Most of the time, parenting a child with special needs is similar to parenting a neuro-typical child. We have peaks and valleys, but I’ve noticed they are often higher and sometimes lower than those of my child’s peers. I want my child to be accepted by society and make friends, and I’m starting to realize I need the exact same things for myself.
A “special needs mom” is a broad term for a parent of a child with a disability. Recent research suggests special needs parents shoulder PTSD symptoms and higher levels of stress. Social support may reduce the impact of the stress felt by parents of children with disabilities.

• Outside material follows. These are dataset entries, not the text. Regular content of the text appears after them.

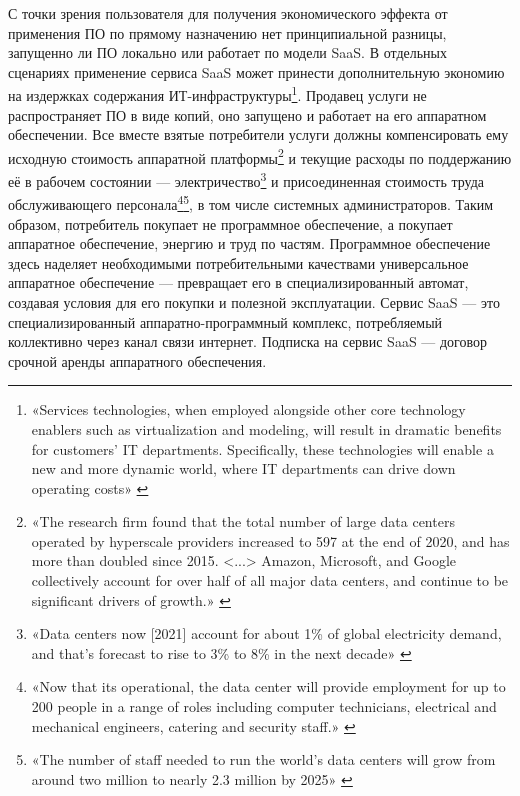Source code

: \documentclass{article}
\begin{document}
С точки зрения пользователя для получения экономического эффекта от применения ПО по прямому назначению нет принципиальной разницы, запущенно ли ПО локально или работает по модели SaaS. В отдельных сценариях применение сервиса SaaS может принести дополнительную экономию на издержках содержания ИТ-инфраструктуры\footnote{«Services technologies, when employed alongside other core technology enablers such as virtualization and modeling, will result in dramatic benefits for customers’ IT departments. Specifically, these technologies will enable a new and more dynamic world, where IT departments can drive down operating costs» \cite{microsoftAzureAnnounce2008}}. Продавец услуги не распространяет ПО в виде копий, оно запущено и работает на его аппаратном обеспечении. Все вместе взятые потребители услуги должны компенсировать ему исходную стоимость аппаратной платформы\footnote{«The research firm found that the total number of large data centers operated by hyperscale providers increased to 597 at the end of 2020, and has more than doubled since 2015. <...> Amazon, Microsoft, and Google collectively account for over half of all major data centers, and continue to be significant drivers of growth.» \cite{dataCenters2021}} и текущие расходы по поддержанию её в рабочем состоянии — электричество\footnote{«Data centers now [2021] account for about 1\% of global electricity demand, and that’s forecast to rise to 3\% to 8\% in the next decade» \cite{saasEnegry2021}} и присоединенная стоимость труда обслуживающего персонала\footnote{«Now that its operational, the data center will provide employment for up to 200 people in a range of roles including computer technicians, electrical and mechanical engineers, catering and security staff.» \cite{googleDutchDataCenter2016}}\footnote{«The number of staff needed to run the world's data centers will grow from around two million to nearly 2.3 million by 2025» \cite{dataCentersNeedStaff2021}}, в том числе системных администраторов. Таким образом, потребитель покупает не программное обеспечение, а покупает аппаратное обеспечение, энергию и труд по частям. Программное обеспечение здесь наделяет необходимыми потребительными качествами универсальное аппаратное обеспечение — превращает его в специализированный автомат, создавая условия для его покупки и полезной эксплуатации. Сервис SaaS — это специализированный аппаратно-программный комплекс, потребляемый коллективно через канал связи интернет. Подписка на сервис SaaS — договор срочной аренды аппаратного обеспечения.
\end{document}
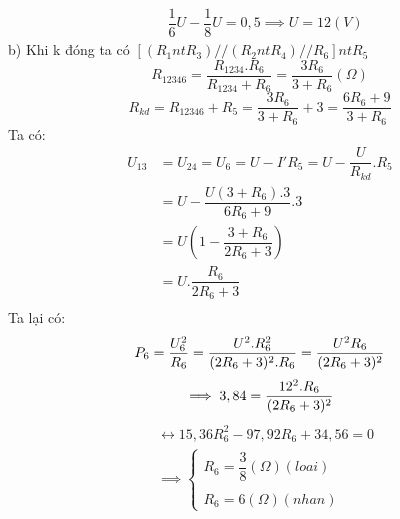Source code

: \documentclass[50pt]{article}
\begin{document}
\begin{equation*}
    \begin{aligned}
        & \dfrac{1}{6}U - \dfrac{1}{8}U = 0,5
        \implies U = 12 (V)
    \end{aligned}
\end{equation*}
b) Khi k đóng ta có $[(R_{1} nt R_{3}) // (R_{2} nt R_{4}) // R_{6}] nt R_{5}$\\
\begin{equation*}
    R_{12346} = \dfrac{R_{1234}.R_{6}}{R_{1234} + R_{6}} = \dfrac{3R_{6}}{3 + R_{6}} (\Omega)
\end{equation*}
\begin{equation*}
    R_{kd} = R_{12346} + R_{5} = \dfrac{3R_{6}}{3 + R_{6}} + 3 = \dfrac{6R_{6} + 9}{3 + R_{6}}
\end{equation*}
Ta có:
\begin{equation*}
    \begin{aligned}
        U_{13} & = U_{24} = U_{6} = U - I'R_{5} = U - \dfrac{U}{R_{kd}}.R_{5} \\
               & = U - \dfrac{U(3 + R_{6}).3}{6R_{6} + 9}.3 \\
               & = U(1 - \dfrac{3 + R_{6}}{2R_{6} + 3}) \\
               & = U.\dfrac{R_{6}}{2R_{6} + 3} \\
    \end{aligned}
\end{equation*}
Ta lại có:
\begin{equation*}
P_{6} = \dfrac{U_{6}^2}{R_{6}} = \dfrac{U^2.R_{6}^2}{(2R_{6} + 3)^2.R_{6}} = \dfrac{U^2R_{6}}{(2R_{6} + 3)^2}\\
\end{equation*}
\begin{equation*}
    \implies 3,84 = \dfrac{12^2.R_{6}}{(2R_{6} + 3)^2}\\
\end{equation*}
\begin{equation*}
    \begin{aligned}
        & \leftrightarrow 15,36R_{6}^2 - 97,92R_{6} + 34,56 = 0\\
        & \implies \begin{cases}
            R_{6} = \dfrac{3}{8} (\Omega) (loai)\\
            \\
            R_{6} = 6 (\Omega) (nhan)
        \end{cases}
    \end{aligned}
\end{equation*}
\end{document}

Here are four ways you can support a friend with a child with special needs.
1. Include us.
We may have to say “no” nine out of 10 times, but please keep inviting us to wine tastings, jewelry parties, and moms’ nights out. Being able to find child care is extra challenging because our children may require more care than most other kids a neighborhood high school-aged babysitter meets. When I get out and surround myself with laughter, it helps with feelings of isolation. It helps me know I belong even with the differences among our children. Just like our kids, we moms are more alike than different.
2. Include our child.
We need you, our friend, to help us facilitate friendships between our children. Not all friends’ kids mesh well, but when you’re around each other often, acceptance builds among children. Your kids may not attend the same schools as ours, so you may not see that our child isn’t invited to most birthday parties, struggles with making friends, or is bullied. Friendships among peers are a fundamental part of being happily integrated into society. Research tells us it’s a win-win, as your child will likely be more empathetic and accepting of people’s differences. We are always thinking about the future, and we appreciate it when you make a point to include our child.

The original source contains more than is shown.